=== Data provided ===
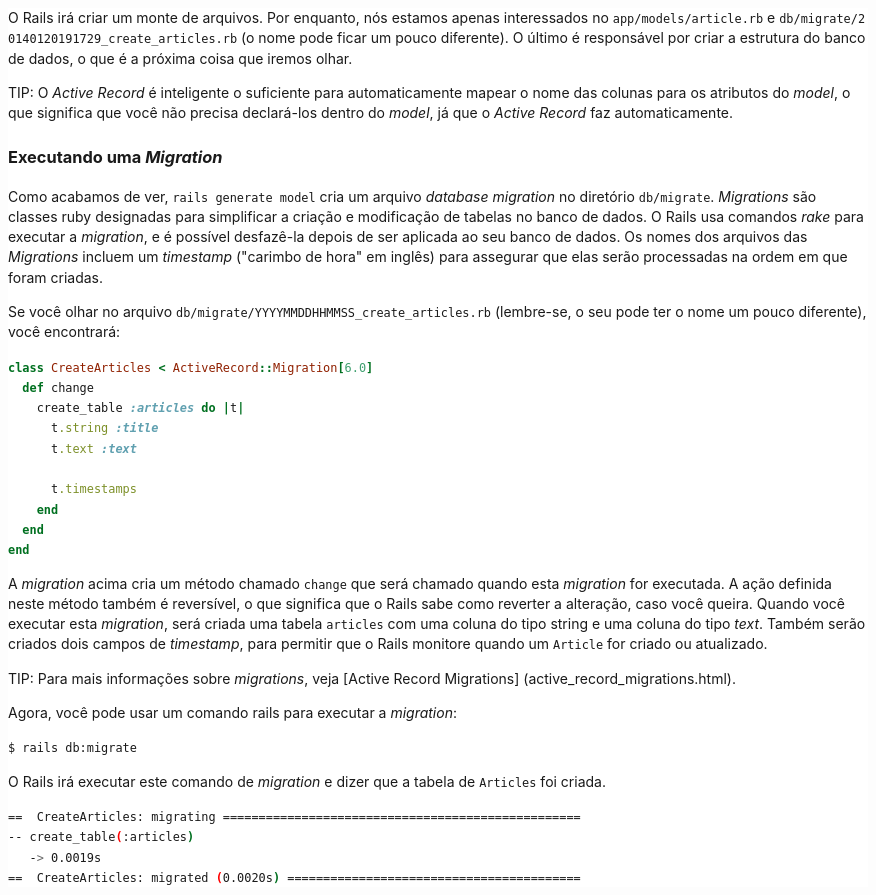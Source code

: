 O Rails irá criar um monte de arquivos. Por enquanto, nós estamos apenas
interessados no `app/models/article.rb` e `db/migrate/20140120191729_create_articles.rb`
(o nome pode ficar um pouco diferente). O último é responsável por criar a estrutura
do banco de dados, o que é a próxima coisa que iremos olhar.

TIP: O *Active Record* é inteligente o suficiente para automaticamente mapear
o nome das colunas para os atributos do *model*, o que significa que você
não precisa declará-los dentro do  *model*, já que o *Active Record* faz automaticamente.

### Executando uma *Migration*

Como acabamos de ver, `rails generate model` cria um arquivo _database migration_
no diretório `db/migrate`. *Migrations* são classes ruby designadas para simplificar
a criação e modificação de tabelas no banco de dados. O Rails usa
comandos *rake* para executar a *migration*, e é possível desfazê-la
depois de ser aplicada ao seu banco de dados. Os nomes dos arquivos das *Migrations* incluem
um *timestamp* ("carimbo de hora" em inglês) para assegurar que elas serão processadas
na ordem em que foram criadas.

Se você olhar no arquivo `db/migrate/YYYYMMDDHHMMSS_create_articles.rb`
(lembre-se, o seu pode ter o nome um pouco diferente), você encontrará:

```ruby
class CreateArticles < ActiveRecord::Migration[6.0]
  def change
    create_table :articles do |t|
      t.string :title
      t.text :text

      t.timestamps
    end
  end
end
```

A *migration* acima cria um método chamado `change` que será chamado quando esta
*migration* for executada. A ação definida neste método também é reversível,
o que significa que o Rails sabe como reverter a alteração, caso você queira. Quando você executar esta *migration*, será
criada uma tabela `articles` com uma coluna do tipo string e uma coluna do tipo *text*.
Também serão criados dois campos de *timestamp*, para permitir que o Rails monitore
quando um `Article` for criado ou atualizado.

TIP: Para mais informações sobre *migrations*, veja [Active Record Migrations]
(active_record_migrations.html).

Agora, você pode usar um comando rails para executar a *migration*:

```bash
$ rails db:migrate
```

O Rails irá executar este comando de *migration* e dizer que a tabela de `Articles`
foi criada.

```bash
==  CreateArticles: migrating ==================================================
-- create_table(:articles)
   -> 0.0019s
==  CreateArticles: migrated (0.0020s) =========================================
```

=== Work to be completed ===
Give back exactly the lines of the listing above that run from the line with "o que significa que o" to the line with "Também serão criados", inclusive.

=== Answer space ===
o que significa que o Rails sabe como reverter a alteração, caso você queira. Quando você executar esta *migration*, será
criada uma tabela `articles` com uma coluna do tipo string e uma coluna do tipo *text*.
Também serão criados dois campos de *timestamp*, para permitir que o Rails monitore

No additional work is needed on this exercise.